-- What the task requires --
Check each line below for the word "label", then please report how many lines have it and nothing more.

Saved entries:
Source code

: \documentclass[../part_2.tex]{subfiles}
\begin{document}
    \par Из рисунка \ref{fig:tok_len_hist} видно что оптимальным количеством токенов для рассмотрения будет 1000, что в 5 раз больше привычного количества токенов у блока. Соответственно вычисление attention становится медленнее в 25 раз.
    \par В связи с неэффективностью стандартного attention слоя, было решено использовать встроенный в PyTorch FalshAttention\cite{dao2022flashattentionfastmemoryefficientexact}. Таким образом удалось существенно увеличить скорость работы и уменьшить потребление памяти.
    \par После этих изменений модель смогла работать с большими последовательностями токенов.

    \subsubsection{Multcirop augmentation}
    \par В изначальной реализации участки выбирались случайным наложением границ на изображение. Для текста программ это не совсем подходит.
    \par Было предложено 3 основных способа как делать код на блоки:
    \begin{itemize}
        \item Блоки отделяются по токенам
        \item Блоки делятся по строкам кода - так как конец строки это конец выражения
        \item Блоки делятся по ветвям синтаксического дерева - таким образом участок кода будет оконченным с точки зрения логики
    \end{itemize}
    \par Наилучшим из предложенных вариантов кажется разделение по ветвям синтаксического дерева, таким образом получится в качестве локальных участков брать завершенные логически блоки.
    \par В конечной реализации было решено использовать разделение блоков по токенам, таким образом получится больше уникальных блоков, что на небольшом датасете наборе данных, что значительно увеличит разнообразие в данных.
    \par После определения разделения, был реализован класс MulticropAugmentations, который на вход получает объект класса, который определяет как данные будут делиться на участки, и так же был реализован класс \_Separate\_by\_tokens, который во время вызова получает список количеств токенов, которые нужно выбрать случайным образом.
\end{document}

--

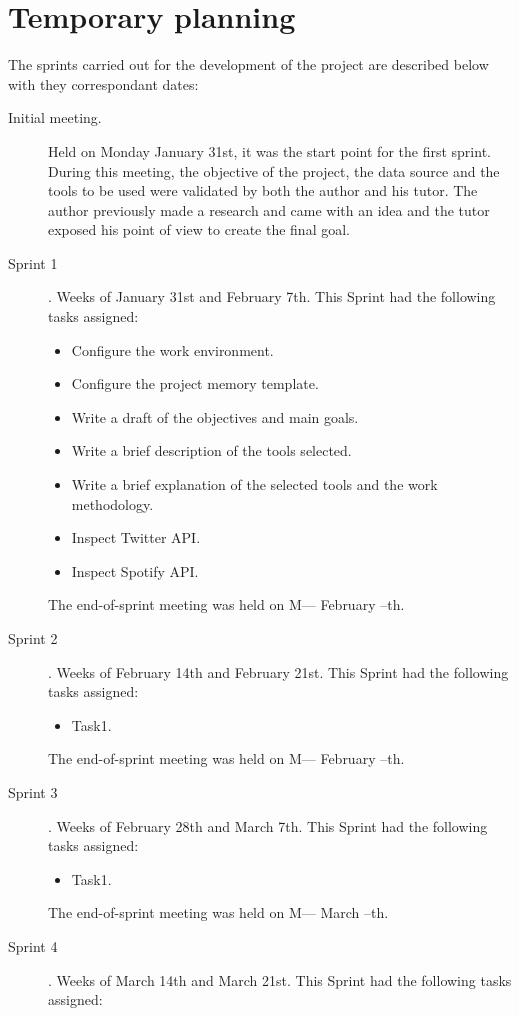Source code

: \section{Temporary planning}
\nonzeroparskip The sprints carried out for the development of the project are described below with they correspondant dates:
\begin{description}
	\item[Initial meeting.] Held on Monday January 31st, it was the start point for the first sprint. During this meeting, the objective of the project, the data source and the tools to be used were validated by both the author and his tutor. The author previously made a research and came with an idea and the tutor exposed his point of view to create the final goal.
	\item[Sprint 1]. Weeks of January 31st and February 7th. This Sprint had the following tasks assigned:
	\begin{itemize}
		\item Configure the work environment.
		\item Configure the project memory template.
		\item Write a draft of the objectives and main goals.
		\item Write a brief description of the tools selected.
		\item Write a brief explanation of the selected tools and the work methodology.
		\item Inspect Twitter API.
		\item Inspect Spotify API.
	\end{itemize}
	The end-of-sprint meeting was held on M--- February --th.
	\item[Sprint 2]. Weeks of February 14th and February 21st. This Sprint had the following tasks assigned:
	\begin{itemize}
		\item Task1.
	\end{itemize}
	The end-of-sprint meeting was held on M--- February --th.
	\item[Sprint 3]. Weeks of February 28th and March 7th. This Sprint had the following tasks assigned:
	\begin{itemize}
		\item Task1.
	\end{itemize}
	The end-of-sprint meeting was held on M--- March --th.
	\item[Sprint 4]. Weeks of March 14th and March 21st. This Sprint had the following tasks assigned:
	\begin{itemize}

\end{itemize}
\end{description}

...

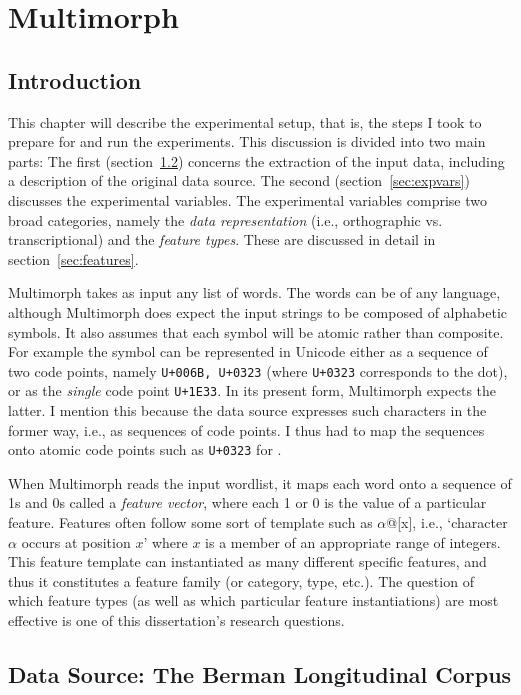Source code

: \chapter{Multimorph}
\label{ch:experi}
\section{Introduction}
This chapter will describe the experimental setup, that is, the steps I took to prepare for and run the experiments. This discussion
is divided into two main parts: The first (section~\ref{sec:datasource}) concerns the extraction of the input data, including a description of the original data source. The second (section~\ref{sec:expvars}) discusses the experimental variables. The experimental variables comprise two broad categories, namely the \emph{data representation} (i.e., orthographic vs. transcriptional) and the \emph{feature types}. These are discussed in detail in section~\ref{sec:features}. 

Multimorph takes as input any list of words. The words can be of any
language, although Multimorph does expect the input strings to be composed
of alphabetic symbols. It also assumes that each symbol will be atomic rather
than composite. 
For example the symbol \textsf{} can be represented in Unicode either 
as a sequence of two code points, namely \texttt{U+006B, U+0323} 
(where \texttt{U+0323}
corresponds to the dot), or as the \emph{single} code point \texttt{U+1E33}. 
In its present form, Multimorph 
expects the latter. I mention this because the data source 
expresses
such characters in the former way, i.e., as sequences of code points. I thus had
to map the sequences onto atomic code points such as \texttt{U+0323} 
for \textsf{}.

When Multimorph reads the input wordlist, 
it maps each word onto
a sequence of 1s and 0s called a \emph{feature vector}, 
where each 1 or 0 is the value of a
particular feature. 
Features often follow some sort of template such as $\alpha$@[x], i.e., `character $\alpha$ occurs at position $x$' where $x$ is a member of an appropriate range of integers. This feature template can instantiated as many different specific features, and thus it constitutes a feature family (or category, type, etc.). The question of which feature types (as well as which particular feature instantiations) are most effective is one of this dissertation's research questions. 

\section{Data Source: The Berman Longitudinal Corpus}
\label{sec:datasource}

-- Response area --
2